May 19 – After 119 years of trying (and quite a bit of crying), Crystal Palace finally got their hands on some silverware, beating Manchester City 1-0 at Wembley to claim the FA Cup. Yes, you read that right – Manchester City, the mini-state juggernaut, were undone by a team whose trophy cabinet would fit under Pep Guardiola’s left fingernail, the one he scratches himself with.
Eberechi Eze’s sublime 16th-minute volley proved to be the difference, striking his shot with all the precision of a Swiss watchmaker and twice the style. Meanwhile, City looked about as threatening as a wet paper bag, wandering around Wembley like little boys who’d lost their fare back to Manchester.
The hero of the hour was undoubtedly Palace keeper, Dean Henderson, who pulled off saves that would have made Spider-Man jealous. The Palace keeper not only denied Omar Marmoush from the penalty spot but somehow escaped a red card that on the face of it looked a stone cold certainty. Henderson’s performance was so good, you half expected him to start levitating.
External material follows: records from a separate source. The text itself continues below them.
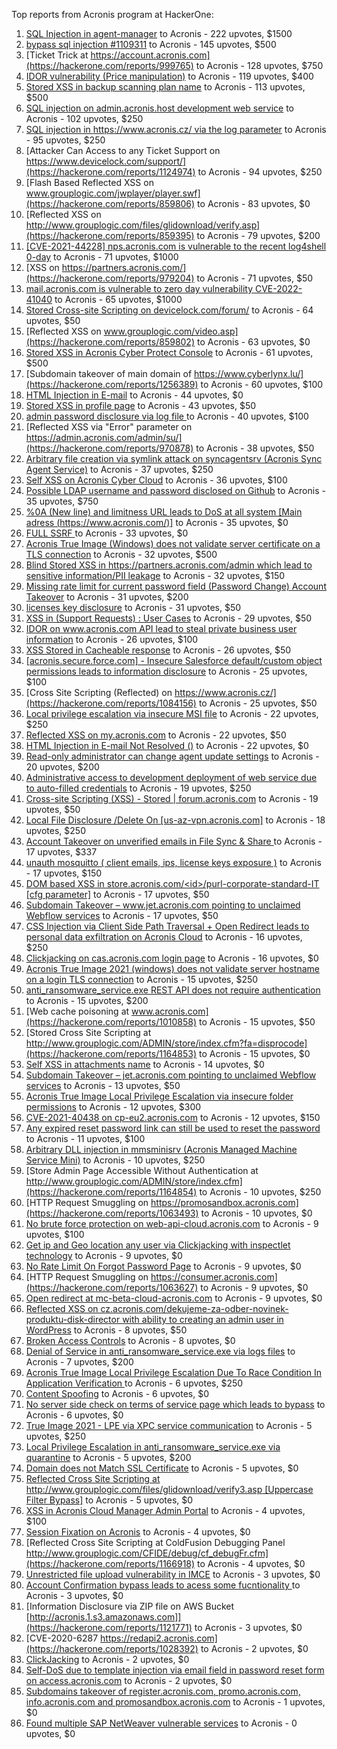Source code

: Top reports from Acronis program at HackerOne:

1. [SQL Injection in agent-manager](https://hackerone.com/reports/962889) to Acronis - 222 upvotes, $1500
2. [bypass sql injection #1109311](https://hackerone.com/reports/1224660) to Acronis - 145 upvotes, $500
3. [Ticket Trick at https://account.acronis.com](https://hackerone.com/reports/999765) to Acronis - 128 upvotes, $750
4. [IDOR vulnerability (Price manipulation)](https://hackerone.com/reports/1403176) to Acronis - 119 upvotes, $400
5. [Stored XSS in backup scanning plan name](https://hackerone.com/reports/961046) to Acronis - 113 upvotes, $500
6. [SQL injection on admin.acronis.host development web service](https://hackerone.com/reports/923020) to Acronis - 102 upvotes, $250
7. [SQL injection in  https://www.acronis.cz/ via the log parameter](https://hackerone.com/reports/1109311) to Acronis - 95 upvotes, $250
8. [Attacker Can Access to any Ticket Support on https://www.devicelock.com/support/](https://hackerone.com/reports/1124974) to Acronis - 94 upvotes, $250
9. [Flash Based Reflected XSS on www.grouplogic.com/jwplayer/player.swf](https://hackerone.com/reports/859806) to Acronis - 83 upvotes, $0
10. [Reflected XSS on http://www.grouplogic.com/files/glidownload/verify.asp](https://hackerone.com/reports/859395) to Acronis - 79 upvotes, $200
11. [[CVE-2021-44228] nps.acronis.com is vulnerable to the recent log4shell 0-day](https://hackerone.com/reports/1425474) to Acronis - 71 upvotes, $1000
12. [XSS on https://partners.acronis.com/](https://hackerone.com/reports/979204) to Acronis - 71 upvotes, $50
13. [ mail.acronis.com is vulnerable to zero day vulnerability CVE-2022-41040](https://hackerone.com/reports/1719719) to Acronis - 65 upvotes, $1000
14. [Stored Cross-site Scripting on devicelock.com/forum/](https://hackerone.com/reports/1122513) to Acronis - 64 upvotes, $50
15. [Reflected XSS on www.grouplogic.com/video.asp](https://hackerone.com/reports/859802) to Acronis - 63 upvotes, $0
16. [Stored XSS in Acronis Cyber Protect Console](https://hackerone.com/reports/1064095) to Acronis - 61 upvotes, $500
17. [Subdomain takeover of main domain of https://www.cyberlynx.lu/](https://hackerone.com/reports/1256389) to Acronis - 60 upvotes, $100
18. [HTML Injection in E-mail](https://hackerone.com/reports/1536899) to Acronis - 44 upvotes, $0
19. [Stored XSS in profile page](https://hackerone.com/reports/1084183) to Acronis - 43 upvotes, $50
20. [admin password disclosure via log file ](https://hackerone.com/reports/1121972) to Acronis - 40 upvotes, $100
21. [Reflected XSS via "Error" parameter on https://admin.acronis.com/admin/su/](https://hackerone.com/reports/970878) to Acronis - 38 upvotes, $50
22. [Arbitrary file creation via symlink attack on syncagentsrv (Acronis Sync Agent Service)](https://hackerone.com/reports/945122) to Acronis - 37 upvotes, $250
23. [Self XSS on Acronis Cyber Cloud](https://hackerone.com/reports/957229) to Acronis - 36 upvotes, $100
24. [Possible LDAP username and password disclosed on Github](https://hackerone.com/reports/1004412) to Acronis - 35 upvotes, $750
25. [%0A (New line) and limitness URL leads to DoS at all system [Main adress (https://www.acronis.com/)]](https://hackerone.com/reports/1382448) to Acronis - 35 upvotes, $0
26. [FULL SSRF ](https://hackerone.com/reports/1241149) to Acronis - 33 upvotes, $0
27. [Acronis True Image  (Windows) does not validate server certificate on a TLS connection](https://hackerone.com/reports/1056144) to Acronis - 32 upvotes, $500
28. [Blind Stored XSS in https://partners.acronis.com/admin which lead to sensitive information/PII leakage](https://hackerone.com/reports/1028820) to Acronis - 32 upvotes, $150
29. [Missing rate limit for current password field (Password Change) Account Takeover](https://hackerone.com/reports/827484) to Acronis - 31 upvotes, $200
30. [licenses key disclosure](https://hackerone.com/reports/1079630) to Acronis - 31 upvotes, $50
31. [XSS in (Support Requests) : User Cases](https://hackerone.com/reports/961226) to Acronis - 29 upvotes, $50
32. [IDOR on www.acronis.com API lead to steal private business user information](https://hackerone.com/reports/1182465) to Acronis - 26 upvotes, $100
33. [XSS Stored in Cacheable  response](https://hackerone.com/reports/1011093) to Acronis - 26 upvotes, $50
34. [[acronis.secure.force.com] - Insecure Salesforce default/custom object permissions leads to information disclosure](https://hackerone.com/reports/1023572) to Acronis - 25 upvotes, $100
35. [Cross Site Scripting (Reflected) on https://www.acronis.cz/](https://hackerone.com/reports/1084156) to Acronis - 25 upvotes, $50
36. [Local privilege escalation via insecure MSI file](https://hackerone.com/reports/1071832) to Acronis - 22 upvotes, $250
37. [Reflected XSS on my.acronis.com](https://hackerone.com/reports/1168962) to Acronis - 22 upvotes, $50
38. [HTML Injection in E-mail Not Resolved ()](https://hackerone.com/reports/1600720) to Acronis - 22 upvotes, $0
39. [Read-only administrator can change agent update settings](https://hackerone.com/reports/1538004) to Acronis - 20 upvotes, $200
40. [Administrative access to development deployment of web service due to auto-filled credentials](https://hackerone.com/reports/923022) to Acronis - 19 upvotes, $250
41. [Cross-site Scripting (XSS) - Stored | forum.acronis.com](https://hackerone.com/reports/1161241) to Acronis - 19 upvotes, $50
42. [Local File Disclosure /Delete On [us-az-vpn.acronis.com]](https://hackerone.com/reports/924407) to Acronis - 18 upvotes, $250
43. [ Account Takeover on unverified emails in File Sync & Share ](https://hackerone.com/reports/906790) to Acronis - 17 upvotes, $337
44. [unauth mosquitto ( client emails, ips, license keys exposure )](https://hackerone.com/reports/1578574) to Acronis - 17 upvotes, $150
45. [DOM based XSS in store.acronis.com/\<id\>/purl-corporate-standard-IT [cfg parameter]](https://hackerone.com/reports/968690) to Acronis - 17 upvotes, $50
46. [Subdomain Takeover – www.jet.acronis.com pointing to unclaimed Webflow services](https://hackerone.com/reports/953719) to Acronis - 17 upvotes, $50
47. [CSS Injection via Client Side Path Traversal + Open Redirect leads to personal data exfiltration on Acronis Cloud](https://hackerone.com/reports/1245165) to Acronis - 16 upvotes, $250
48. [Clickjacking on cas.acronis.com login page](https://hackerone.com/reports/971234) to Acronis - 16 upvotes, $0
49. [Acronis True Image 2021 (windows) does not validate server hostname on a login TLS connection](https://hackerone.com/reports/1070533) to Acronis - 15 upvotes, $250
50. [anti_ransomware_service.exe REST API does not require authentication](https://hackerone.com/reports/858608) to Acronis - 15 upvotes, $200
51. [Web cache poisoning at www.acronis.com](https://hackerone.com/reports/1010858) to Acronis - 15 upvotes, $50
52. [Stored Cross Site Scripting at http://www.grouplogic.com/ADMIN/store/index.cfm?fa=disprocode](https://hackerone.com/reports/1164853) to Acronis - 15 upvotes, $0
53. [Self XSS in attachments name](https://hackerone.com/reports/1536901) to Acronis - 14 upvotes, $0
54. [Subdomain Takeover – jet.acronis.com pointing to unclaimed Webflow services](https://hackerone.com/reports/952166) to Acronis - 13 upvotes, $50
55. [Acronis True Image Local Privilege Escalation via insecure folder permissions](https://hackerone.com/reports/908162) to Acronis - 12 upvotes, $300
56. [CVE-2021-40438 on cp-eu2.acronis.com](https://hackerone.com/reports/1370731) to Acronis - 12 upvotes, $150
57. [Any expired reset password link can still be used to reset the password](https://hackerone.com/reports/1615790) to Acronis - 11 upvotes, $100
58. [Arbitrary DLL injection in mmsminisrv (Acronis Managed Machine Service Mini)](https://hackerone.com/reports/944735) to Acronis - 10 upvotes, $250
59. [Store Admin Page Accessible Without Authentication at http://www.grouplogic.com/ADMIN/store/index.cfm](https://hackerone.com/reports/1164854) to Acronis - 10 upvotes, $250
60. [HTTP Request Smuggling on https://promosandbox.acronis.com](https://hackerone.com/reports/1063493) to Acronis - 10 upvotes, $0
61. [No brute force protection on web-api-cloud.acronis.com](https://hackerone.com/reports/972045) to Acronis - 9 upvotes, $100
62. [Get ip and Geo location any user via Clickjacking with inspectlet technology](https://hackerone.com/reports/998555) to Acronis - 9 upvotes, $0
63. [No Rate Limit On Forgot Password Page](https://hackerone.com/reports/1245529) to Acronis - 9 upvotes, $0
64. [HTTP Request Smuggling on https://consumer.acronis.com](https://hackerone.com/reports/1063627) to Acronis - 9 upvotes, $0
65. [Open redirect at mc-beta-cloud-acronis.com](https://hackerone.com/reports/846389) to Acronis - 9 upvotes, $0
66. [Reflected XSS on cz.acronis.com/dekujeme-za-odber-novinek-produktu-disk-director with ability to creating an admin user in WordPress](https://hackerone.com/reports/935503) to Acronis - 8 upvotes, $50
67. [Broken Access Controls](https://hackerone.com/reports/833735) to Acronis - 8 upvotes, $0
68. [Denial of Service in anti_ransomware_service.exe via logs files](https://hackerone.com/reports/858603) to Acronis - 7 upvotes, $200
69. [Acronis True Image Local Privilege Escalation Due To Race Condition In Application Verification ](https://hackerone.com/reports/1251464) to Acronis - 6 upvotes, $250
70. [Content Spoofing](https://hackerone.com/reports/841630) to Acronis - 6 upvotes, $0
71. [No server side check on terms of service page which leads to bypass](https://hackerone.com/reports/1338256) to Acronis - 6 upvotes, $0
72. [True Image 2021 - LPE via XPC service communication](https://hackerone.com/reports/966494) to Acronis - 5 upvotes, $250
73. [Local Privilege Escalation in anti_ransomware_service.exe via quarantine](https://hackerone.com/reports/858598) to Acronis - 5 upvotes, $200
74. [Domain does not Match SSL Certificate](https://hackerone.com/reports/1341142) to Acronis - 5 upvotes, $0
75. [Reflected Cross Site Scripting at http://www.grouplogic.com/files/glidownload/verify3.asp [Uppercase Filter Bypass]](https://hackerone.com/reports/1167034) to Acronis - 5 upvotes, $0
76. [XSS in Acronis Cloud Manager Admin Portal](https://hackerone.com/reports/1388788) to Acronis - 4 upvotes, $100
77. [Session Fixation on Acronis](https://hackerone.com/reports/1486341) to Acronis - 4 upvotes, $0
78. [Reflected Cross Site Scripting at  ColdFusion Debugging Panel  http://www.grouplogic.com/CFIDE/debug/cf_debugFr.cfm](https://hackerone.com/reports/1166918) to Acronis - 4 upvotes, $0
79. [Unrestricted file upload vulnerability in IMCE](https://hackerone.com/reports/1121317) to Acronis - 3 upvotes, $0
80. [Account Confirmation bypass leads to acess some fucntionality ](https://hackerone.com/reports/1121132) to Acronis - 3 upvotes, $0
81. [Information Disclosure via ZIP file on AWS Bucket [http://acronis.1.s3.amazonaws.com]](https://hackerone.com/reports/1121771) to Acronis - 3 upvotes, $0
82. [CVE-2020-6287  https://redapi2.acronis.com](https://hackerone.com/reports/1028392) to Acronis - 2 upvotes, $0
83. [ClickJacking](https://hackerone.com/reports/947690) to Acronis - 2 upvotes, $0
84. [Self-DoS due to template injection via email field in password reset form on access.acronis.com](https://hackerone.com/reports/1265344) to Acronis - 2 upvotes, $0
85. [Subdomains takeover of  register.acronis.com, promo.acronis.com, info.acronis.com and promosandbox.acronis.com](https://hackerone.com/reports/1018790) to Acronis - 1 upvotes, $0
86. [Found multiple SAP NetWeaver vulnerable services](https://hackerone.com/reports/1103212) to Acronis - 0 upvotes, $0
Oliver Glasner’s tactical masterclass was beautifully simple: give City the ball and dare them to do something with it. Spoiler alert – they couldn’t. The Austrian coach set up his Eagles to sit deep and counter with the speed and sting of a wasp, and City had no answer to their own question.
The goal itself was pure poetry in motion. Daniel Muñoz, the Colombian rocket down the right flank, delivered a cross so perfect it belonged in an art gallery. Eze, arriving fashionably late like the coolest guest at the party, guided his volley past Stefan Ortega with the kind of composure that suggested he’d been winning FA Cup finals his entire life.
As for City, this was peak ‘annus horribilis’ material. Erling Haaland went missing faster than your motivation on a Monday morning after a weekend party, spending most of the match firmly lodged in Chris Richards’ back pocket. The Norwegian striker even backed off taking the penalty, perhaps sensing that Henderson was in one of those moods where he could have caught a bullet.
Ismaïla Sarr continued his campaign for “’Signing of the Century’, bossing the midfield with the authority of a $50m million player. The Senegalese made City’s star-studded lineup look like they’d been picked up from Sunday league tryouts.
The only sour note came after the final whistle when Pep Guardiola took the bait from Henderson’s sledging like a fish spotting a particularly shiny lure. For a man who’s won everything there is to win, getting wound up by Palace’s keeper wasn’t his finest moment.
For Palace, this victory means European football and an end to decades of ‘what if’ conversations in South London pubs. For City, it’s back to the drawing board in what’s shaping up to be Guardiola’s worst nightmare of a season. Sometimes David really does beat Goliath – especially when Goliath forgets to bring his shooting boots to Wembley.